• [The task]:
Everything from the opening line of the records below through the line with "Skills Assessment System" must be duplicated exactly, pictures left out.

• [Task material]:
○ ○ ○ ○ ○
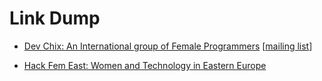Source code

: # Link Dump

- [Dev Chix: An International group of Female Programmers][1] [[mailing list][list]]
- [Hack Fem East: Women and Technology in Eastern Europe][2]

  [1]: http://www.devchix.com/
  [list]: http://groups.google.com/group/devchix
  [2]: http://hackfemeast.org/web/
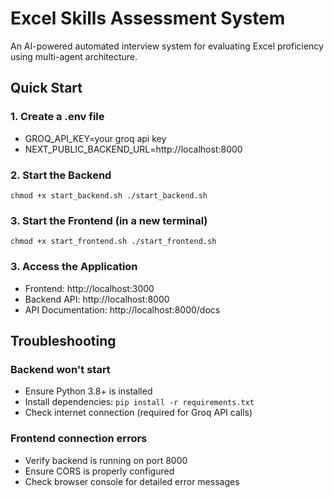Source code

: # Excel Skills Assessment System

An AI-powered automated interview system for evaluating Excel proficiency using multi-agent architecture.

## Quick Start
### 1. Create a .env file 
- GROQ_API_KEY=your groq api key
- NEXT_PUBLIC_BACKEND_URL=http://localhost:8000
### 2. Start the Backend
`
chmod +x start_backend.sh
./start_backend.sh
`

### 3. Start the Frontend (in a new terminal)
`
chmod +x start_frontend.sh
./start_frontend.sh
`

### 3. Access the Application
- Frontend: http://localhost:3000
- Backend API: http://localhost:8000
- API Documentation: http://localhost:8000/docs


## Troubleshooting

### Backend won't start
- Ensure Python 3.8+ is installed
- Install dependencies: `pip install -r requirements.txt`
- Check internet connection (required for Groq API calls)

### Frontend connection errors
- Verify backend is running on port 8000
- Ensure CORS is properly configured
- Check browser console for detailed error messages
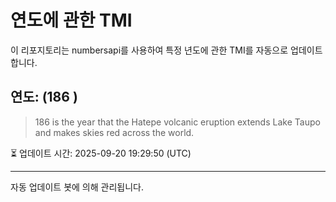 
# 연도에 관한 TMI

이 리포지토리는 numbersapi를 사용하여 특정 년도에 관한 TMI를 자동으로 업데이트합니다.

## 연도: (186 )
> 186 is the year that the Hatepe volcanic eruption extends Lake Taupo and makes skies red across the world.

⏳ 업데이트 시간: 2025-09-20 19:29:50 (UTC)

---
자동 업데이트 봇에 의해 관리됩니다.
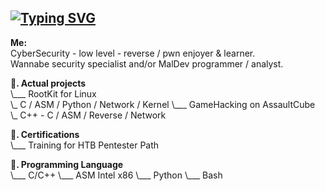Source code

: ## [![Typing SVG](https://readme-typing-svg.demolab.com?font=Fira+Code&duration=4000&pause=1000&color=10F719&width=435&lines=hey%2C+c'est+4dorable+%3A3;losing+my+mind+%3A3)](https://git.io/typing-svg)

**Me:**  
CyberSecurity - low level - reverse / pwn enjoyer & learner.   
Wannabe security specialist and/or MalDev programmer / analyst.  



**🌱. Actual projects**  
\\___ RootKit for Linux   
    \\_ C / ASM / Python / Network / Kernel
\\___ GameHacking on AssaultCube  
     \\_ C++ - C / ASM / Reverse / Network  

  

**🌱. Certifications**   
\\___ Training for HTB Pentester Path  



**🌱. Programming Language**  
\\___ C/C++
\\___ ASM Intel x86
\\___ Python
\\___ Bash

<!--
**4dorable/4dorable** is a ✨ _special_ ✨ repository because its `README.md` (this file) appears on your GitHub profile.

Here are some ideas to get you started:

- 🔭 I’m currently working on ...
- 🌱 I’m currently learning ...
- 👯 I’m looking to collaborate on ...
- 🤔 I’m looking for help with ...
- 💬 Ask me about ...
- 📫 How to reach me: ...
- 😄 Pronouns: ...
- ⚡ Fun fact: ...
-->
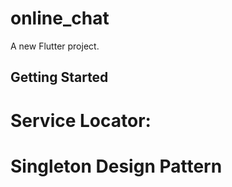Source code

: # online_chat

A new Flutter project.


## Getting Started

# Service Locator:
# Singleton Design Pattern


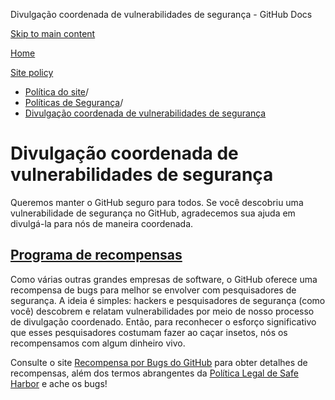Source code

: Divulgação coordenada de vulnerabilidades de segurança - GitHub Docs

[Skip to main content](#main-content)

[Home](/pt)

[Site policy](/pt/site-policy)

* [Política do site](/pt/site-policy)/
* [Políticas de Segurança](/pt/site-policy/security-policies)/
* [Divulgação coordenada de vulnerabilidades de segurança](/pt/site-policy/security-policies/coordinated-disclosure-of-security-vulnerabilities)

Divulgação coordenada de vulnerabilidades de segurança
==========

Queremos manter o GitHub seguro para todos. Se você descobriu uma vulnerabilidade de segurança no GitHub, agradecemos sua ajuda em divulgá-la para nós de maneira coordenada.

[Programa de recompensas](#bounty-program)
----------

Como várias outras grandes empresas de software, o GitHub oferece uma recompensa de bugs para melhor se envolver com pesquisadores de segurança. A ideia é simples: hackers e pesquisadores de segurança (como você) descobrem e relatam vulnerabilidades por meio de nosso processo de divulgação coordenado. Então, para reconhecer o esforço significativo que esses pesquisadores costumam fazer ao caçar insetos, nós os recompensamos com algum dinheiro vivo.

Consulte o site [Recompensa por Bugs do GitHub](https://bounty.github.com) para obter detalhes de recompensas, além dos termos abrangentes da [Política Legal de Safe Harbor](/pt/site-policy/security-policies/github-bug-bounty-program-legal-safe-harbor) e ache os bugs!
○ ○ ○ ○ ○
• [Exercise output]:
Source code

: # Link Dump

- [Dev Chix: An International group of Female Programmers][1] [[mailing list][list]]
- [Hack Fem East: Women and Technology in Eastern Europe][2]

  [1]: http://www.devchix.com/
  [list]: http://groups.google.com/group/devchix
  [2]: http://hackfemeast.org/web/
Source code

: # Excel Skills Assessment System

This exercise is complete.